# Neural Networks

### Backpropagation

Given training set $\{(x^{(1)},y^{(1)})...(x^{(m)},y^{(m)})\}$    

Set $\Delta_{i, j} := 0$ for all (l,i,j), hence you end up having a matrix full of zeros.    

For training example t = 1 to m:

1. Set $a^{(1)} := x^{(t)}$  
<br>
2. Perform forward propagation to compute $a^{(l)}$ for l=2,3,...,L  
<br>
3. Using $y^{(t)}$, compute $\delta^{(L)} = a^{(L)}-y^{(t)}$

    Where L is our total number of layers and $a^{(L)}$ is the vector of outputs of the activation units for the last layer. So our "error values" for the last layer are simply the differences of our actual results in the last layer and the correct outputs in y. To get the delta values of the layers before the last layer, we can use an equation that steps us back from right to left.  
<br>
4. Compute $\delta^{(L-1)},...,\delta^{(2)}$ using $\delta^{(l)}=((\Theta^{(l)})^{T}\delta^{(l+1)}\cdot*a^{(l)}\cdot*(1-a^{(l)})$

    The delta values of layer *l* are calculated by multiplying the delta values in the next layer with the theta matrix of layer *l*. We then element-wise multiply that with a function called *g'*, or g-prime, which is the derivative of the activation function *g* evaluated with the input values given by $z^{(l)}$.

    The g-prime derivate terms can also be written out as: $g'(z^{(l)})=a^{(l)}\cdot*(1-a^{(l)})$  
<br>
5. $\Delta_{i,j}^{(l)} := \Delta_{i,j}^{(l)}+a_{j}^{(l)}\delta_{i}^{(l+1)}$ or with vectorization, $\Delta^{(l)} := \Delta^{(l)}+\delta^{(l+1)}(a^{(l)})^{T}$

    Hence we update our new $\Delta$ matrix.
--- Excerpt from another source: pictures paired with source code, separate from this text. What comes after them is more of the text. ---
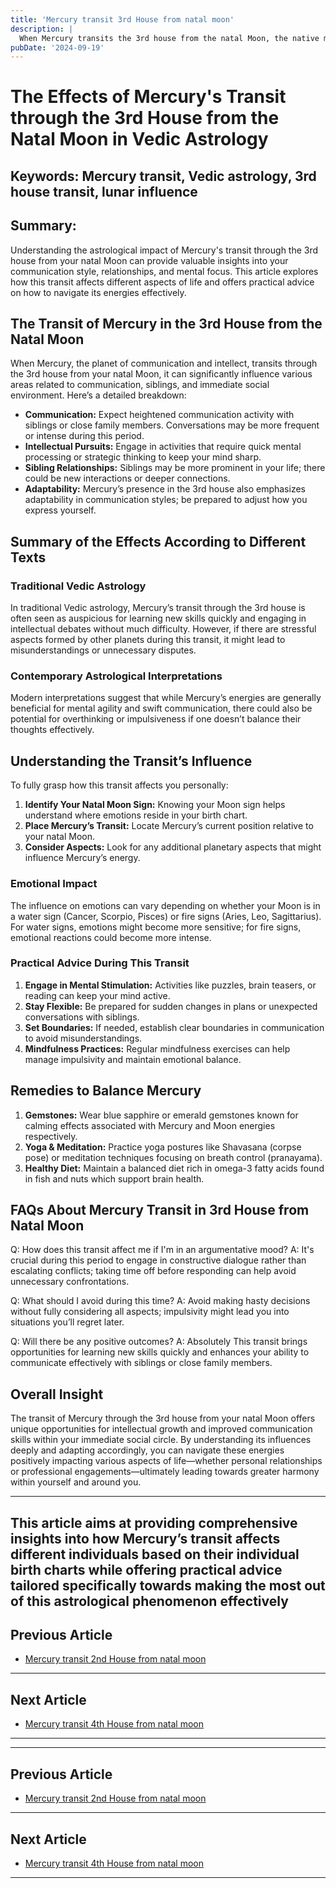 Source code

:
 ```yaml
---
title: 'Mercury transit 3rd House from natal moon'
description: |
  When Mercury transits the 3rd house from the natal Moon, the native might face difficulties, including financial losses, enmity, and conflicts with relatives. The period may also bring challenges in maintaining friendships, with potential for legal troubles and failures in personal endeavors.
pubDate: '2024-09-19'
---
```


# The Effects of Mercury's Transit through the 3rd House from the Natal Moon in Vedic Astrology

## Keywords: Mercury transit, Vedic astrology, 3rd house transit, lunar influence

## Summary:
Understanding the astrological impact of Mercury's transit through the 3rd house from your natal Moon can provide valuable insights into your communication style, relationships, and mental focus. This article explores how this transit affects different aspects of life and offers practical advice on how to navigate its energies effectively.

## The Transit of Mercury in the 3rd House from the Natal Moon

When Mercury, the planet of communication and intellect, transits through the 3rd house from your natal Moon, it can significantly influence various areas related to communication, siblings, and immediate social environment. Here’s a detailed breakdown:

- **Communication:** Expect heightened communication activity with siblings or close family members. Conversations may be more frequent or intense during this period.
- **Intellectual Pursuits:** Engage in activities that require quick mental processing or strategic thinking to keep your mind sharp.
- **Sibling Relationships:** Siblings may be more prominent in your life; there could be new interactions or deeper connections.
- **Adaptability:** Mercury’s presence in the 3rd house also emphasizes adaptability in communication styles; be prepared to adjust how you express yourself.

## Summary of the Effects According to Different Texts

### Traditional Vedic Astrology
In traditional Vedic astrology, Mercury’s transit through the 3rd house is often seen as auspicious for learning new skills quickly and engaging in intellectual debates without much difficulty. However, if there are stressful aspects formed by other planets during this transit, it might lead to misunderstandings or unnecessary disputes.

### Contemporary Astrological Interpretations
Modern interpretations suggest that while Mercury’s energies are generally beneficial for mental agility and swift communication, there could also be potential for overthinking or impulsiveness if one doesn’t balance their thoughts effectively.

## Understanding the Transit’s Influence

To fully grasp how this transit affects you personally:
1. **Identify Your Natal Moon Sign:** Knowing your Moon sign helps understand where emotions reside in your birth chart.
2. **Place Mercury’s Transit:** Locate Mercury’s current position relative to your natal Moon.
3. **Consider Aspects:** Look for any additional planetary aspects that might influence Mercury’s energy.

### Emotional Impact
The influence on emotions can vary depending on whether your Moon is in a water sign (Cancer, Scorpio, Pisces) or fire signs (Aries, Leo, Sagittarius). For water signs, emotions might become more sensitive; for fire signs, emotional reactions could become more intense.

### Practical Advice During This Transit

1. **Engage in Mental Stimulation:** Activities like puzzles, brain teasers, or reading can keep your mind active.
2. **Stay Flexible:** Be prepared for sudden changes in plans or unexpected conversations with siblings.
3. **Set Boundaries:** If needed, establish clear boundaries in communication to avoid misunderstandings.
4. **Mindfulness Practices:** Regular mindfulness exercises can help manage impulsivity and maintain emotional balance.

## Remedies to Balance Mercury

1. **Gemstones:** Wear blue sapphire or emerald gemstones known for calming effects associated with Mercury and Moon energies respectively.
2. **Yoga & Meditation:** Practice yoga postures like Shavasana (corpse pose) or meditation techniques focusing on breath control (pranayama).
3. **Healthy Diet:** Maintain a balanced diet rich in omega-3 fatty acids found in fish and nuts which support brain health.

## FAQs About Mercury Transit in 3rd House from Natal Moon

Q: How does this transit affect me if I'm in an argumentative mood?
A: It's crucial during this period to engage in constructive dialogue rather than escalating conflicts; taking time off before responding can help avoid unnecessary confrontations.

Q: What should I avoid during this time?
A: Avoid making hasty decisions without fully considering all aspects; impulsivity might lead you into situations you’ll regret later.

Q: Will there be any positive outcomes?
A: Absolutely This transit brings opportunities for learning new skills quickly and enhances your ability to communicate effectively with siblings or close family members.

## Overall Insight

The transit of Mercury through the 3rd house from your natal Moon offers unique opportunities for intellectual growth and improved communication skills within your immediate social circle. By understanding its influences deeply and adapting accordingly, you can navigate these energies positively impacting various aspects of life—whether personal relationships or professional engagements—ultimately leading towards greater harmony within yourself and around you.


---

This article aims at providing comprehensive insights into how Mercury’s transit affects different individuals based on their individual birth charts while offering practical advice tailored specifically towards making the most out of this astrological phenomenon effectively
---

## Previous Article
- [Mercury transit 2nd House from natal moon](200402_Mercury_transit_2nd_House_from_natal_moon.md)

---

## Next Article
- [Mercury transit 4th House from natal moon](200404_Mercury_transit_4th_House_from_natal_moon.md)

---
---

## Previous Article
- [Mercury transit 2nd House from natal moon](200402_Mercury_transit_2nd_House_from_natal_moon.md)

---

## Next Article
- [Mercury transit 4th House from natal moon](200404_Mercury_transit_4th_House_from_natal_moon.md)

---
    - $D_{i,j}^{l} := \frac{1}{m}(\Delta_{i,j}^{(l)}+\lambda\Theta_{i,j}^{l})$, if $j\neq0$.
    - $D_{i,j}^{l} := \frac{1}{m}\Delta_{i,j}^{(l)}$, if $j=0$.

### Gradient Checking

To make sure that the backpropagation algorithm is correct, compare the ``gradApprox`` to the computed gradient vector.

$$gradApprox = \frac{J(\theta + \epsilon) - J(\theta - \epsilon)}{2\epsilon}$$

### Random Initialization (Symmetry Breaking)
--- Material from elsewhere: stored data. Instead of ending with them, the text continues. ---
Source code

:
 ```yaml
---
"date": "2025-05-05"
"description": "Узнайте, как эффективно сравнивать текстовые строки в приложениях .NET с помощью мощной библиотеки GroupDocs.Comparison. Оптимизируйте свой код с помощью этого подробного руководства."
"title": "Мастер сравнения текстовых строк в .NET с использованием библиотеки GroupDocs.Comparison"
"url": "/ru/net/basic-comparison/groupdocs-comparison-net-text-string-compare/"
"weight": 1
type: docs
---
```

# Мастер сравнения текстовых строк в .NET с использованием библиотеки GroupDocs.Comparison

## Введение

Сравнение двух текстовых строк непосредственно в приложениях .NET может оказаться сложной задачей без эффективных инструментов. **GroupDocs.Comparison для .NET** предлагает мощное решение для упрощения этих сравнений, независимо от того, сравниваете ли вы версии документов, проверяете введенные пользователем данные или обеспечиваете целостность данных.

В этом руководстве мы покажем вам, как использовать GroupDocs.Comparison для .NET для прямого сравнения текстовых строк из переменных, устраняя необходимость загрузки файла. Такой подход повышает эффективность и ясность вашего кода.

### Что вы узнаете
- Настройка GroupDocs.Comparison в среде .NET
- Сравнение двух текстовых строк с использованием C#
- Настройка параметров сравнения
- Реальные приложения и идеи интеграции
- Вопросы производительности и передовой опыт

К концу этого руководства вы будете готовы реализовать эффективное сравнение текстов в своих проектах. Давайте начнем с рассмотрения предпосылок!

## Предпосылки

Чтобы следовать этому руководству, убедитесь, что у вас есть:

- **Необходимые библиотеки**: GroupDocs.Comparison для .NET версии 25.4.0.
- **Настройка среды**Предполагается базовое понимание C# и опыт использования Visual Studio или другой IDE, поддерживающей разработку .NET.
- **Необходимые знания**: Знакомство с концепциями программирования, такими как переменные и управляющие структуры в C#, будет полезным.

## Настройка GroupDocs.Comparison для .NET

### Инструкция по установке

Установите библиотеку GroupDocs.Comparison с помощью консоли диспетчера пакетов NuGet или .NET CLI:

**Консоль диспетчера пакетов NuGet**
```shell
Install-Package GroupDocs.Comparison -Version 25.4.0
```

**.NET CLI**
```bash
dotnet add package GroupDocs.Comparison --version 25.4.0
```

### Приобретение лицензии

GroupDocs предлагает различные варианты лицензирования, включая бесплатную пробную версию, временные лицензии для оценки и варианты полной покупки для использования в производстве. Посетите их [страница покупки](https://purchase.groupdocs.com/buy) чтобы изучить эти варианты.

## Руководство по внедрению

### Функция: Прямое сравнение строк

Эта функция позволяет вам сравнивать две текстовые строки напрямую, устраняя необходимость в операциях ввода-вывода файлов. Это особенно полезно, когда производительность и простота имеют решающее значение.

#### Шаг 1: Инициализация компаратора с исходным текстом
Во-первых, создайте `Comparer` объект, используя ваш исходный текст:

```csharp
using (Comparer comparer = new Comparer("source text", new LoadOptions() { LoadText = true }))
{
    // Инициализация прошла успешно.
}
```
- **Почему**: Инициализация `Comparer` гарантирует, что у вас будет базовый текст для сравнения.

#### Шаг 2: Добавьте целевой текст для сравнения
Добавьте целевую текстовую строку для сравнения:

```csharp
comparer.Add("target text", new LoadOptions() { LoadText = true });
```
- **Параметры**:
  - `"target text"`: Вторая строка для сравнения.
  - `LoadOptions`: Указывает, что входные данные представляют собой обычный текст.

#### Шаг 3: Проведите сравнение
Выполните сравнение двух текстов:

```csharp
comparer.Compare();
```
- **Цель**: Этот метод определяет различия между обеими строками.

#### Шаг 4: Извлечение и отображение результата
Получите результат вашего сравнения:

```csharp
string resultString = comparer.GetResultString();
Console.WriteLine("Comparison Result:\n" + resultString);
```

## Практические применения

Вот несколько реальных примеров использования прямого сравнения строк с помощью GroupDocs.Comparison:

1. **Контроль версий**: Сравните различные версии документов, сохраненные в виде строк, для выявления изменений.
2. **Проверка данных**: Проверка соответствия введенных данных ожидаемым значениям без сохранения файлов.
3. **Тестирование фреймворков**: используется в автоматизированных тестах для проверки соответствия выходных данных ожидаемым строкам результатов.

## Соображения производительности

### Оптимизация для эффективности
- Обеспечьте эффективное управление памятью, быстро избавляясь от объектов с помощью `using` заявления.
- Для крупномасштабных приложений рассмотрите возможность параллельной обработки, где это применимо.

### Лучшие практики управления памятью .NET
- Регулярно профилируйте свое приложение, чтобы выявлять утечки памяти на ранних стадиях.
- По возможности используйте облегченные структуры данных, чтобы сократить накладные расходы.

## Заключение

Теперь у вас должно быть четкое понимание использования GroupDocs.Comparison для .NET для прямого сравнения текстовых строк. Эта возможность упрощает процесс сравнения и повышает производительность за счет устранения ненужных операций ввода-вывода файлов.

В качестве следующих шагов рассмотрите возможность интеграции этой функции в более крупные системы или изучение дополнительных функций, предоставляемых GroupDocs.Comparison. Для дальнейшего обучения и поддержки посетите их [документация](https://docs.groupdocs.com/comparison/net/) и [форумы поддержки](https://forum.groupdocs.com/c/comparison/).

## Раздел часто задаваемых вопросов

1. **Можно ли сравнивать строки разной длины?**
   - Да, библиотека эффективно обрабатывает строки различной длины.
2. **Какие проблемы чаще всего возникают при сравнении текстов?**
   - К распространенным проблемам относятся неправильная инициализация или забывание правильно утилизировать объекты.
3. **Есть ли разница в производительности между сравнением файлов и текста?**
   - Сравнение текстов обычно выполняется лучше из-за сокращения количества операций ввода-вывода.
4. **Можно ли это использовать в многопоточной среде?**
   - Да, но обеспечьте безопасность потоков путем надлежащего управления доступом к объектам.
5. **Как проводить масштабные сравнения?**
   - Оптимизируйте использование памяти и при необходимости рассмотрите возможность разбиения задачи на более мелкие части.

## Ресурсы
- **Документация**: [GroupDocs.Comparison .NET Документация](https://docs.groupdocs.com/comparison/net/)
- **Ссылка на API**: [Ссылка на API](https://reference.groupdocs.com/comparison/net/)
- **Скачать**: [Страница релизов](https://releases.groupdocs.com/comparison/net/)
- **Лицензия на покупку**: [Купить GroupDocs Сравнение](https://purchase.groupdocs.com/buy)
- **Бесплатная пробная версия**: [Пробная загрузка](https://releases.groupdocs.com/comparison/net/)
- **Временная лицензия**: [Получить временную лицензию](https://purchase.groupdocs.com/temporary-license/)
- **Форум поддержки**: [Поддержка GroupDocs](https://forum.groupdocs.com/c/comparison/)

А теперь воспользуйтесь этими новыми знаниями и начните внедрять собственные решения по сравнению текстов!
Initialize each $\Theta_{i, j}^{(l)}$ to a random value in $[-\epsilon, \epsilon]$ (not related to gradient checking $\epsilon$). That is, $-\epsilon\leq\Theta_{i, j}^{(l)}\leq\epsilon$.

One effective strategy for choosing $\epsilon_{init}$ is to base it on the 
number of units in the network. A good choice of $\epsilon_{init}$ is:

$$\epsilon_{init} = \frac{\sqrt{6}}{\sqrt{L_{in} + L_{out}}}$$

where $L_{in} = s_{l}$ and $L_{out} = s_{l+1}$ are the number of units in the layers adjacent to $\Theta^{(l)}$.
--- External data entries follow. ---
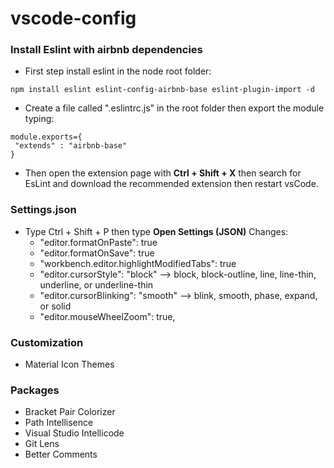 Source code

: # vscode-config

### Install Eslint with airbnb dependencies

* First step install eslint in the node root folder:
```
npm install eslint eslint-config-airbnb-base eslint-plugin-import -d
```
* Create a file called ".eslintrc.js" in the root folder then export the module typing:
```
module.exports={
 "extends" : "airbnb-base"
}
```
* Then open the extension page with **Ctrl + Shift + X** then search for EsLint and download the recommended extension then restart vsCode.

### Settings.json
* Type Ctrl + Shift + P then type **Open Settings (JSON)**
Changes:
  * "editor.formatOnPaste": true 
  * "editor.formatOnSave": true
  * "workbench.editor.highlightModifiedTabs": true
  *  "editor.cursorStyle": "block"  --> block, block-outline, line, line-thin, underline, or underline-thin
  * "editor.cursorBlinking": "smooth" --> blink, smooth, phase, expand, or solid
  * "editor.mouseWheelZoom": true,
  
  
### Customization
* Material Icon Themes


### Packages
* Bracket Pair Colorizer
* Path Intellisence
* Visual Studio Intellicode
* Git Lens
* Better Comments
### Traning a neural network

1. Randomly initialize weights.
2. Implement forward propagation to get $h_{\Theta}(x^{(i)})$ for any $x^{(i)}$.
3. Implement code to compute cost function $J(\Theta)$.
4. Implement backpropagation to compute partial derivatives $\frac{\partial}{\partial\Theta_{j,k}^{(l)}}J(\Theta)$.
5. Use gradient checking to compare $\frac{\partial}{\partial\Theta_{j,k}^{(l)}}J(\Theta)$ computed using backpropagation vs using numerical estimate of gradient of $J(\Theta)$. Then disable gradient checking code.
6. Use gradient descent or other advanced optimization methods with backpropagation to try to minimize $J(\Theta)$ as a function of parameters $\Theta$.